**Requirement**:
Each entry that follows is to be copied exactly, minus any pictures.

**Input data**:

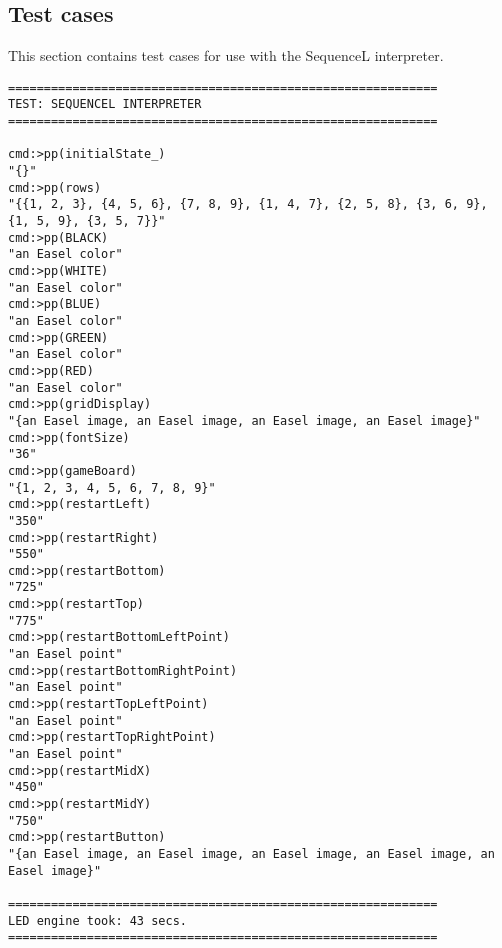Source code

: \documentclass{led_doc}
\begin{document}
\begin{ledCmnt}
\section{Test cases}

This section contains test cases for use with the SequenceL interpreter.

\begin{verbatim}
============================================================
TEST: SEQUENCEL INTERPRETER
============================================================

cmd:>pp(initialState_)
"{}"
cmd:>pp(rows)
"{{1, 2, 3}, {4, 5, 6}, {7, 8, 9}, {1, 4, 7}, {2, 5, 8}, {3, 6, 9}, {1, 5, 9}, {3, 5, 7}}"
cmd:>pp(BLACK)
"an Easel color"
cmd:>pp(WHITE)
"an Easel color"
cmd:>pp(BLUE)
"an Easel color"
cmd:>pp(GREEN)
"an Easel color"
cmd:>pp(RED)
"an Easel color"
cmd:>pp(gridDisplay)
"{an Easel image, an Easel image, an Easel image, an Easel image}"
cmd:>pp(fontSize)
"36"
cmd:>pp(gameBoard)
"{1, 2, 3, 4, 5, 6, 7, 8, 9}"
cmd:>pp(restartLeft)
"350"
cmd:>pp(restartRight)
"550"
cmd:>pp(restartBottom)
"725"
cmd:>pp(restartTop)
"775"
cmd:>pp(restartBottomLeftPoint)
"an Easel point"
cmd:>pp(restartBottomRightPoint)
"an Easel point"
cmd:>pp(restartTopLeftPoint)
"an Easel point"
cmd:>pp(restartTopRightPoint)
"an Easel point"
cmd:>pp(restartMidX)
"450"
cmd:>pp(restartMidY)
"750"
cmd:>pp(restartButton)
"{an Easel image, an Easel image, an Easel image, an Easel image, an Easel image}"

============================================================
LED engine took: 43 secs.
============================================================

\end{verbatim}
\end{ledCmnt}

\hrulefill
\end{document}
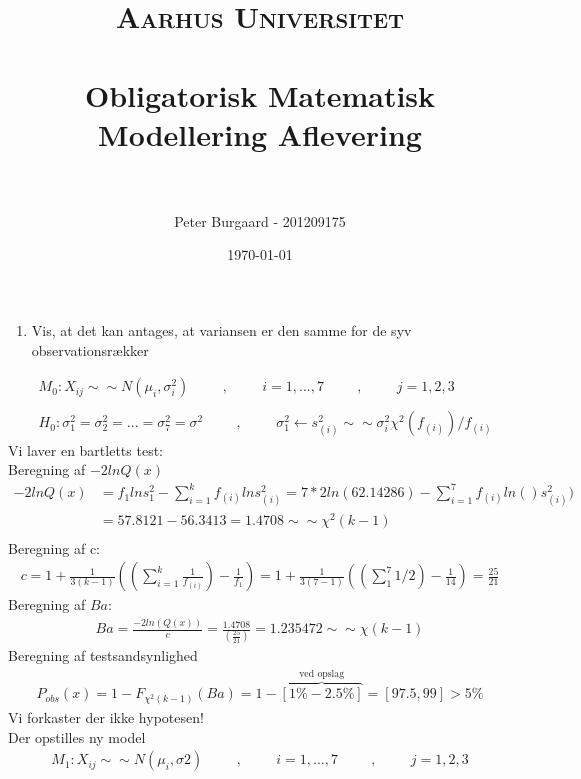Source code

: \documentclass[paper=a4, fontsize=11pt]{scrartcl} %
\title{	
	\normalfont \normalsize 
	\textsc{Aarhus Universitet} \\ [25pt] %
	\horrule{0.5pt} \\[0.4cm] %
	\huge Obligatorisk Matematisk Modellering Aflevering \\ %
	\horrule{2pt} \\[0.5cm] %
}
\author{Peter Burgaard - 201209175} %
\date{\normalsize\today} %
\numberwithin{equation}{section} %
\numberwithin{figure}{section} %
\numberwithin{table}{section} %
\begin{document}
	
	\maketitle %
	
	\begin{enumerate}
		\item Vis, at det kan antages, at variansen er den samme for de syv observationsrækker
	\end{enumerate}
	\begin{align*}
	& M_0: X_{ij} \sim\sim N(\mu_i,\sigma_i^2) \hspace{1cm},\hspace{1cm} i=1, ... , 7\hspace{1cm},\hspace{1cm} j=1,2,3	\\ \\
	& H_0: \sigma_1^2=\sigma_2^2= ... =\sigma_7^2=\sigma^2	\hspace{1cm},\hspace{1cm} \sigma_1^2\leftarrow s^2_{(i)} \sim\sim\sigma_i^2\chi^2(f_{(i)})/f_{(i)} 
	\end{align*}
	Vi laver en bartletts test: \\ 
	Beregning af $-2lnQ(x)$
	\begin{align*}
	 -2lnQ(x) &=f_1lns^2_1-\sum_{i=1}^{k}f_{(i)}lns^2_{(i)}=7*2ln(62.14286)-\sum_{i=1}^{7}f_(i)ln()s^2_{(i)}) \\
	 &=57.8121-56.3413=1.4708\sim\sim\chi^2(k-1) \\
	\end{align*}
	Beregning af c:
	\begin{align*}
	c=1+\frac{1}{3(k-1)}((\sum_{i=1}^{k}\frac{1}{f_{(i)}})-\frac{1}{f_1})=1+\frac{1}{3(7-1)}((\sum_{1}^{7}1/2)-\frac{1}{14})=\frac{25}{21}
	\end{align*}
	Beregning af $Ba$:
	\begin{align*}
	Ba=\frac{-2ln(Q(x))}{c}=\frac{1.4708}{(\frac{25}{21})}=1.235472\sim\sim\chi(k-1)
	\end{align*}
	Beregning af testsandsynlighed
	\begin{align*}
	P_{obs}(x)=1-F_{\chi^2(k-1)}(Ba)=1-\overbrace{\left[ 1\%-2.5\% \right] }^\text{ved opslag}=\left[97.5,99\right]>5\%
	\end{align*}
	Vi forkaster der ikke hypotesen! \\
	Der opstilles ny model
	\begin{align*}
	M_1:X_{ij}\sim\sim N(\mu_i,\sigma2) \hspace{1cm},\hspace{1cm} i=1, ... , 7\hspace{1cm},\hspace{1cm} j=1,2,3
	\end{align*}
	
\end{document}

**Solution to the problem**:
Source code

: \documentclass{led_doc}
\begin{document}
\begin{ledCmnt}
\section{Test cases}

This section contains test cases for use with the SequenceL interpreter.

\begin{verbatim}
============================================================
TEST: SEQUENCEL INTERPRETER
============================================================

cmd:>pp(initialState_)
"{}"
cmd:>pp(rows)
"{{1, 2, 3}, {4, 5, 6}, {7, 8, 9}, {1, 4, 7}, {2, 5, 8}, {3, 6, 9}, {1, 5, 9}, {3, 5, 7}}"
cmd:>pp(BLACK)
"an Easel color"
cmd:>pp(WHITE)
"an Easel color"
cmd:>pp(BLUE)
"an Easel color"
cmd:>pp(GREEN)
"an Easel color"
cmd:>pp(RED)
"an Easel color"
cmd:>pp(gridDisplay)
"{an Easel image, an Easel image, an Easel image, an Easel image}"
cmd:>pp(fontSize)
"36"
cmd:>pp(gameBoard)
"{1, 2, 3, 4, 5, 6, 7, 8, 9}"
cmd:>pp(restartLeft)
"350"
cmd:>pp(restartRight)
"550"
cmd:>pp(restartBottom)
"725"
cmd:>pp(restartTop)
"775"
cmd:>pp(restartBottomLeftPoint)
"an Easel point"
cmd:>pp(restartBottomRightPoint)
"an Easel point"
cmd:>pp(restartTopLeftPoint)
"an Easel point"
cmd:>pp(restartTopRightPoint)
"an Easel point"
cmd:>pp(restartMidX)
"450"
cmd:>pp(restartMidY)
"750"
cmd:>pp(restartButton)
"{an Easel image, an Easel image, an Easel image, an Easel image, an Easel image}"

============================================================
LED engine took: 43 secs.
============================================================

\end{verbatim}
\end{ledCmnt}

\hrulefill
\end{document}
Source code

: \documentclass[paper=a4, fontsize=11pt]{scrartcl} %
\title{	
	\normalfont \normalsize 
	\textsc{Aarhus Universitet} \\ [25pt] %
	\horrule{0.5pt} \\[0.4cm] %
	\huge Obligatorisk Matematisk Modellering Aflevering \\ %
	\horrule{2pt} \\[0.5cm] %
}
\author{Peter Burgaard - 201209175} %
\date{\normalsize\today} %
\numberwithin{equation}{section} %
\numberwithin{figure}{section} %
\numberwithin{table}{section} %
\begin{document}
	
	\maketitle %
	
	\begin{enumerate}
		\item Vis, at det kan antages, at variansen er den samme for de syv observationsrækker
	\end{enumerate}
	\begin{align*}
	& M_0: X_{ij} \sim\sim N(\mu_i,\sigma_i^2) \hspace{1cm},\hspace{1cm} i=1, ... , 7\hspace{1cm},\hspace{1cm} j=1,2,3	\\ \\
	& H_0: \sigma_1^2=\sigma_2^2= ... =\sigma_7^2=\sigma^2	\hspace{1cm},\hspace{1cm} \sigma_1^2\leftarrow s^2_{(i)} \sim\sim\sigma_i^2\chi^2(f_{(i)})/f_{(i)} 
	\end{align*}
	Vi laver en bartletts test: \\ 
	Beregning af $-2lnQ(x)$
	\begin{align*}
	 -2lnQ(x) &=f_1lns^2_1-\sum_{i=1}^{k}f_{(i)}lns^2_{(i)}=7*2ln(62.14286)-\sum_{i=1}^{7}f_(i)ln()s^2_{(i)}) \\
	 &=57.8121-56.3413=1.4708\sim\sim\chi^2(k-1) \\
	\end{align*}
	Beregning af c:
	\begin{align*}
	c=1+\frac{1}{3(k-1)}((\sum_{i=1}^{k}\frac{1}{f_{(i)}})-\frac{1}{f_1})=1+\frac{1}{3(7-1)}((\sum_{1}^{7}1/2)-\frac{1}{14})=\frac{25}{21}
	\end{align*}
	Beregning af $Ba$:
	\begin{align*}
	Ba=\frac{-2ln(Q(x))}{c}=\frac{1.4708}{(\frac{25}{21})}=1.235472\sim\sim\chi(k-1)
	\end{align*}
	Beregning af testsandsynlighed
	\begin{align*}
	P_{obs}(x)=1-F_{\chi^2(k-1)}(Ba)=1-\overbrace{\left[ 1\%-2.5\% \right] }^\text{ved opslag}=\left[97.5,99\right]>5\%
	\end{align*}
	Vi forkaster der ikke hypotesen! \\
	Der opstilles ny model
	\begin{align*}
	M_1:X_{ij}\sim\sim N(\mu_i,\sigma2) \hspace{1cm},\hspace{1cm} i=1, ... , 7\hspace{1cm},\hspace{1cm} j=1,2,3
	\end{align*}
	
\end{document}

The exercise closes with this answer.